### Exercise directions
Please restate word for word the lines from the top of the entries through the line that contains "power tests respectively", and do not include any pictures.

Data records below:

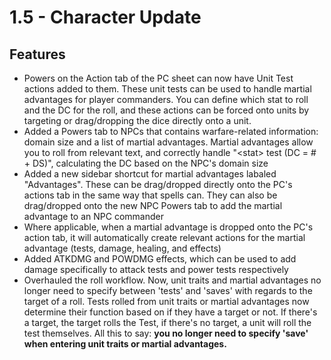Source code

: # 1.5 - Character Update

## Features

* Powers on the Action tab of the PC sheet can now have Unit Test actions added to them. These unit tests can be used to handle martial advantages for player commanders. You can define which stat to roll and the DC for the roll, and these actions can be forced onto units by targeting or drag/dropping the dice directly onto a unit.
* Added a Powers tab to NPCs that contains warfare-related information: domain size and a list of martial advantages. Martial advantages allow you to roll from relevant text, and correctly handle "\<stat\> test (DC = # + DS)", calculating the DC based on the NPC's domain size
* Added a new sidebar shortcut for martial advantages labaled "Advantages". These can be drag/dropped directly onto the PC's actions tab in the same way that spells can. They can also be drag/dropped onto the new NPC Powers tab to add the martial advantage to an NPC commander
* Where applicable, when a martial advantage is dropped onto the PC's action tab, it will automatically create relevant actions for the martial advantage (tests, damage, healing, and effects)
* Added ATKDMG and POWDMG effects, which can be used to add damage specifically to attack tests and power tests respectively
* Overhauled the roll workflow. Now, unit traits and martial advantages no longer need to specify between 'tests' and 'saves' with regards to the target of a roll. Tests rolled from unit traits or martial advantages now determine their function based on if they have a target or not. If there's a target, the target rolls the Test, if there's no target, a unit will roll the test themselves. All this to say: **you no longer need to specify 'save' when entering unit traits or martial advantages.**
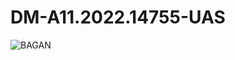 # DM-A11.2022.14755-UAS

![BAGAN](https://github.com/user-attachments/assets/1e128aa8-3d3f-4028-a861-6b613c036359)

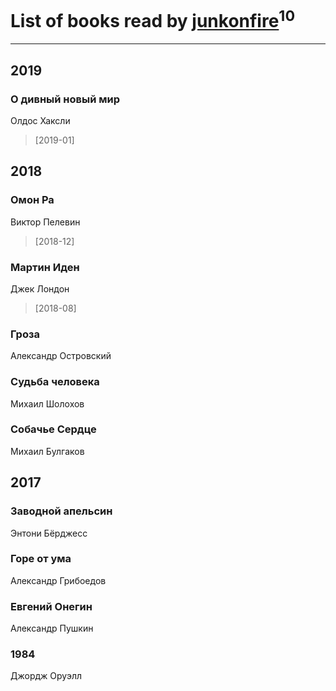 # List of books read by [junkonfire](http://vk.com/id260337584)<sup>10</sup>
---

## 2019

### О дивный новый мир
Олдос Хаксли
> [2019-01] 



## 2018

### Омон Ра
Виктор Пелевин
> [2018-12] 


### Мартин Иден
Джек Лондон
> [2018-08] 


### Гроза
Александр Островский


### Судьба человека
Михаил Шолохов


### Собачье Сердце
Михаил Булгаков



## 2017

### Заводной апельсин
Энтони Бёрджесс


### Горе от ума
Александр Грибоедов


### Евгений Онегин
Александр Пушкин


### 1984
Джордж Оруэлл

End of Data records.

### Expected answer
Source code

: # 1.5 - Character Update

## Features

* Powers on the Action tab of the PC sheet can now have Unit Test actions added to them. These unit tests can be used to handle martial advantages for player commanders. You can define which stat to roll and the DC for the roll, and these actions can be forced onto units by targeting or drag/dropping the dice directly onto a unit.
* Added a Powers tab to NPCs that contains warfare-related information: domain size and a list of martial advantages. Martial advantages allow you to roll from relevant text, and correctly handle "\<stat\> test (DC = # + DS)", calculating the DC based on the NPC's domain size
* Added a new sidebar shortcut for martial advantages labaled "Advantages". These can be drag/dropped directly onto the PC's actions tab in the same way that spells can. They can also be drag/dropped onto the new NPC Powers tab to add the martial advantage to an NPC commander
* Where applicable, when a martial advantage is dropped onto the PC's action tab, it will automatically create relevant actions for the martial advantage (tests, damage, healing, and effects)
* Added ATKDMG and POWDMG effects, which can be used to add damage specifically to attack tests and power tests respectively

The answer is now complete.